INTERVIEW

"Wichtige Erfahrung"

Karl Lamers zur Islamdebatte

Frankfurter Rundschau: Muss Europa sich jetzt gegenüber den islamischen Ländern selbst verleugnen, um deren Kritik auszuweichen?

Karl Lamers: Gewiss nicht. Aber es muss zur Kenntnis nehmen, dass wir zwar in einer gemeinsamen Welt, aber nicht in derselben Zeit leben. Und dass die Vorstellungen eines Großteils unserer Nachbarn und auch vieler Bürger, die bei uns leben, erheblich von den unseren abweichen. Vielleicht ist das jetzt sogar eine ganz wichtige Erfahrung für Europa.

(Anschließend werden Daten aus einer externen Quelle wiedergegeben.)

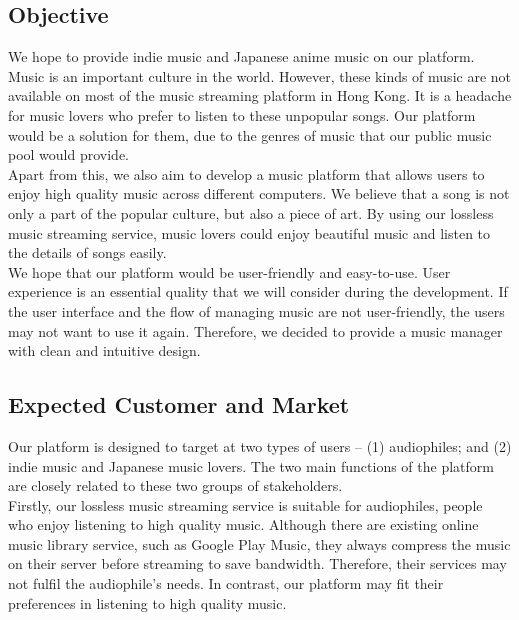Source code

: \documentclass[12pt, a4paper, oneside]{article}
\begin{document}
\newpage
\subsection{Objective}

We hope to provide indie music and Japanese anime music on our platform.
Music is an important culture in the world. However, these kinds of music are not available
on most of the music streaming platform in Hong Kong. It is a headache for music lovers
who prefer to listen to these unpopular songs. Our platform would be a solution for them,
due to the genres of music that our public music pool would provide.\\

Apart from this, we also aim to develop a music platform that allows users to enjoy high quality
music across different computers. We believe that a song is not only a part of the
popular culture, but also a piece of art. By using our lossless music streaming service,
music lovers could enjoy beautiful music and listen to the details of songs easily.\\

We hope that our platform would be user-friendly and easy-to-use. User experience is an essential
quality that we will consider during the development. If the user interface and the flow of
managing music are not user-friendly, the users may not want to use it again. Therefore,
we decided to provide a music manager with clean and intuitive design.\\

\subsection{Expected Customer and Market}

Our platform is designed to target at two types of users -- (1) audiophiles;
and (2) indie music and Japanese music lovers. The two main functions of the platform are
closely related to these two groups of stakeholders.\\

Firstly, our lossless music streaming service is suitable for audiophiles,
people who enjoy listening to high quality music. Although there are existing online music
library service, such as Google Play Music, they always compress the music on their server
before streaming to save bandwidth. Therefore, their services may not fulfil the audiophile's
needs. In contrast, our platform may fit their preferences in listening to high quality music.\\
\end{document}
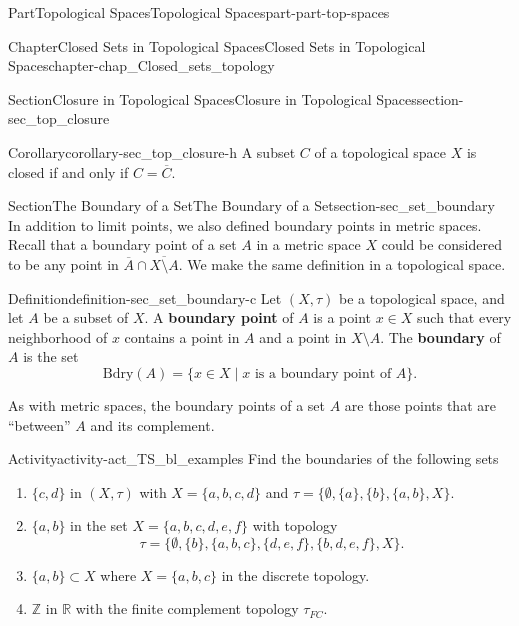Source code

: \documentclass[oneside,10pt,]{book}
\newcommand{\terminology}[1]{\textbf{#1}}
\numberwithin{equation}{chapter}
\newcommand{\Z}{\mathbb{Z}}
\newcommand{\R}{\mathbb{R}}
\newcommand{\Bdry}{\text{Bdry}}
\begin{document}
\begin{partptx}{Part}{Topological Spaces}{}{Topological Spaces}{}{}{part-part-top-spaces}
\begin{chapterptx}{Chapter}{Closed Sets in Topological Spaces}{}{Closed Sets in Topological Spaces}{}{}{chapter-chap_Closed_sets_topology}
\begin{sectionptx}{Section}{Closure in Topological Spaces}{}{Closure in Topological Spaces}{}{}{section-sec_top_closure}
\begin{corollary}{Corollary}{}{}{corollary-sec_top_closure-h}
A subset \(C\) of a topological space \(X\) is closed if and only if \(C = \overline{C}\).%
\end{corollary}
\end{sectionptx}
%
%
\typeout{************************************************}
\typeout{************************************************}
%
\begin{sectionptx}{Section}{The Boundary of a Set}{}{The Boundary of a Set}{}{}{section-sec_set_boundary}
In addition to limit points, we also defined boundary points in metric spaces. Recall that a boundary point of a set \(A\) in a metric space \(X\) could be considered to be any point in \(\overline{A} \cap \overline{X \setminus A}\). We make the same definition in a topological space.%
\begin{definition}{Definition}{}{definition-sec_set_boundary-c}%
%
%
Let \((X, \tau)\) be a topological space, and let \(A\) be a subset of \(X\). A \terminology{boundary point} of \(A\) is a point \(x \in X\) such that every neighborhood of \(x\) contains a point in \(A\) and a point in \(X \setminus A\). The \terminology{boundary} of \(A\) is the set%
\begin{equation*}
\Bdry(A) = \{x \in X \mid x \text{ is a boundary point of }  A\}\text{.}
\end{equation*}
%
\end{definition}
As with metric spaces, the boundary points of a set \(A\) are those points that are ``between'' \(A\) and its complement.%
\begin{activity}{Activity}{}{activity-act_TS_bl_examples}%
Find the boundaries of the following sets%
\begin{enumerate}[font=\bfseries,label=(\alph*),ref=\alph*]%
\item{}\(\{c,d\}\) in \((X, \tau)\) with \(X= \{a,b,c,d\}\) and \(\tau = \{\emptyset, \{a\}, \{b\}, \{a,b\}, X \}\).%
\item{}\(\{a,b\}\) in the set \(X= \{a,b,c,d,e,f\}\) with topology%
\begin{equation*}
\tau= \{\emptyset,\{b\}, \{a,b,c\},\{d,e,f\},\{b,d,e,f\}, X\}\text{.}
\end{equation*}
%
\item{}\(\{a,b\} \subset X\) where \(X = \{a,b,c\}\) in the discrete topology.%
\item{}\(\Z\) in \(\R\) with the finite complement topology \(\tau_{FC}\).%
\end{enumerate}%

\end{activity}
\end{sectionptx}
\end{chapterptx}
\end{partptx}
\end{document}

Ich jedenfalls halte es für eine Dummheit und eine bewusste Provokation, dass die umstrittenen Karikaturen in einer dänischen Zeitung veröffentlicht worden sind. Auch der Nachdruck war falsch. Aber jede gewalttätige Reaktion ist unakzeptabel.

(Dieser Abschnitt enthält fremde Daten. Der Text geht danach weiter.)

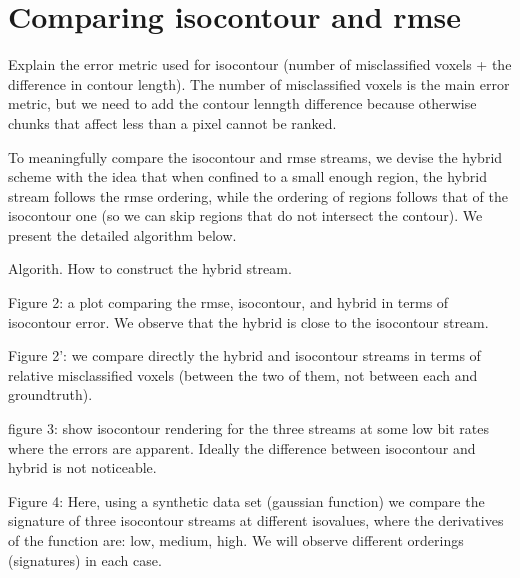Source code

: 
\section{Comparing isocontour and rmse}
Explain the error metric used for isocontour (number of misclassified voxels + the difference in contour length). The number of misclassified voxels is the main error metric, but we need to add the contour lenngth difference because otherwise chunks that affect less than a pixel cannot be ranked.

To meaningfully compare the isocontour and rmse streams, we devise the hybrid scheme with the idea that when confined to a small enough region, the hybrid stream follows the rmse ordering, while the ordering of regions follows that of the isocontour one (so we can skip regions that do not intersect the contour). We present the detailed algorithm below.

Algorith. How to construct the hybrid stream.

Figure 2: a plot comparing the rmse, isocontour, and hybrid in terms of isocontour error. We observe that the hybrid is close to the isocontour stream.

Figure 2': we compare directly the hybrid and isocontour streams in terms of relative misclassified voxels (between the two of them, not between each and groundtruth).

figure 3: show isocontour rendering for the three streams at some low bit rates where the errors are apparent. Ideally the difference between isocontour and hybrid is not noticeable.


Figure 4:
Here, using a synthetic data set (gaussian function) we compare the signature of three isocontour streams at different isovalues, where the derivatives of the function are: low, medium, high. We will observe different orderings (signatures) in each case.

Wird nicht selbst diese These von der Ungleichzeitigkeit der Aufklärung schon wieder als Arroganz wahrgenommen? Bedeutet sie nicht tatsächlich: Die islamische Welt hinkt zeitlich hinter uns her?

Unter einem bestimmten Aspekt ist das nun mal so. Aber das ist kein Grund für uns, überheblich zu sein. In anderen historischen Zeiten sind auch wir hintendran gewesen. Wer in einem Punkt an der Spitze der Entwicklung ist, muss das ja nicht in jeder Hinsicht sein. Wir Europäer haben auch Schwächen gegenüber denen, die uns heute kritisieren.

Sie meinen?

Der Zusammenhalt unserer Gesellschaften schwindet, wir haben große Zweifel an uns selbst und alte Gewissheiten schwinden, ohne dass wir genügend neue gewonnen haben.

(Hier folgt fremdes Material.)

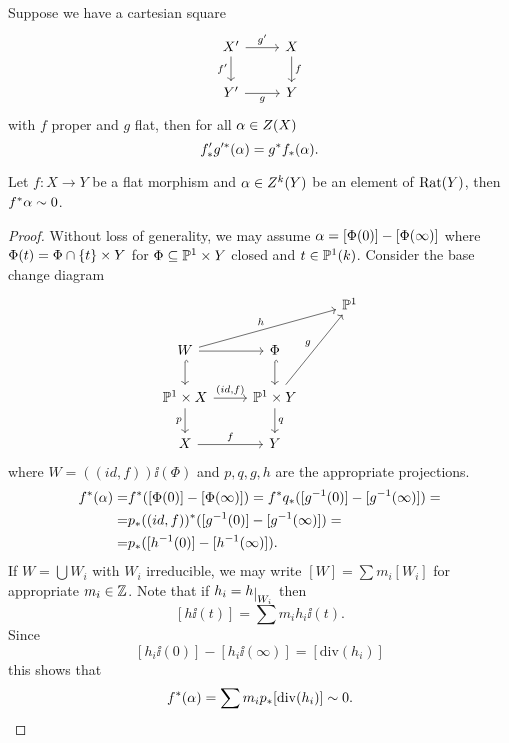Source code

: \begin{proposition}[]
Suppose we have a cartesian square
\[\begin{tikzcd}
	{X'} & X \\
	{Y'} & Y
	\arrow["{g'}", from=1-1, to=1-2]
	\arrow["{f'}"', from=1-1, to=2-1]
	\arrow["f", from=1-2, to=2-2]
	\arrow["g"', from=2-1, to=2-2]
\end{tikzcd}\]
with $f$ proper and $g$ flat, then for all $\alpha\in Z(X)$
\[f_\ast'g'^\ast(\alpha)=g^\ast f_\ast(\alpha).\]
\end{proposition}


\begin{proposition}[]
Let $f:X\to Y$ be a flat morphism and $\alpha\in Z^k(Y)$ be an element of $\mathrm{Rat}(Y)$, then $f^\ast\alpha\sim 0$.
\end{proposition}
\begin{proof}
Without loss of generality, we may assume $\alpha=[\Phi(0)]-[\Phi(\infty)]$ where $\Phi(t)=\Phi\cap \left\{{t}\right\}\times Y$ for $\Phi\subseteq \mathbb{P}^1\times Y$ closed and $t\in \mathbb{P}^1(k)$.
Consider the base change diagram
\[\begin{tikzcd}
	&& {\Pj^1} \\
	W & \Phi \\
	{\Pj^1\times X} & {\Pj^1\times Y} \\
	X & Y
	\arrow["h", from=2-1, to=1-3]
	\arrow[from=2-1, to=2-2]
	\arrow[hook, from=2-1, to=3-1]
	\arrow[hook, from=2-2, to=3-2]
	\arrow["{(id,f)}", from=3-1, to=3-2]
	\arrow["p"', from=3-1, to=4-1]
	\arrow["g", from=3-2, to=1-3]
	\arrow["q", from=3-2, to=4-2]
	\arrow["f", from=4-1, to=4-2]
\end{tikzcd}\]
where $W=((id, f))\ii(\Phi)$ and $p,q,g,h$ are the appropriate projections.
\begin{align*}
f^\ast(\alpha)=&f^\ast([\Phi(0)]-[\Phi(\infty)])=f^\ast q_\ast([g^{-1}(0)]-[g^{-1}(\infty)])=\\
=&p_\ast((id, f))^\ast([g^{-1}(0)]-[g^{-1}(\infty)])=\\
=&p_\ast([h^{-1}(0)]-[h^{-1}(\infty)]).
\end{align*}
If $W=\bigcup W_i$ with $W_i$ irreducible, we may write $[W]=\sum m_i[W_i]$ for appropriate $m_i\in\mathbb{Z}$. Note that if $h_i=h\res{W_i}$ then
\[[h\ii(t)]=\sum m_i h_i\ii(t).\]
Since
\[[h_i\ii(0)]-[h_i\ii(\infty)]=[\mathrm{div}(h_i)]\]
this shows that
\[f^\ast(\alpha)=\sum m_i p_\ast[\mathrm{div}(h_i)]\sim 0.\]
\end{proof}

Bedeutet mehr Zurückhaltung letztlich nicht Selbstzensur?

Ich plädiere grundsätzlich für mehr Zurückhaltung in der Außenpolitik gegenüber Ländern der muslimischen Welt, für deren künftige - gewiss notwendige - Weiterentwicklung wir nicht die Verantwortung übernehmen können. Das hätte nur kontraproduktive Wirkungen, die Beispiele dafür drängen sich ja auf. Rücksichtnahme heißt nicht Selbstzensur. Wir leben nun einmal in dieser einen, zusammenwachsenden Welt, ob es uns passt oder nicht. Mit unserer europäischen Art des Lebens haben gerade wir diese Entwicklung der Welt stark beeinflusst.

Bedeutet Globalisierung nun auch in kultureller Hinsicht das Ende von Souveränität? Inklusive der Souveränität, Pressefreiheit zu garantieren?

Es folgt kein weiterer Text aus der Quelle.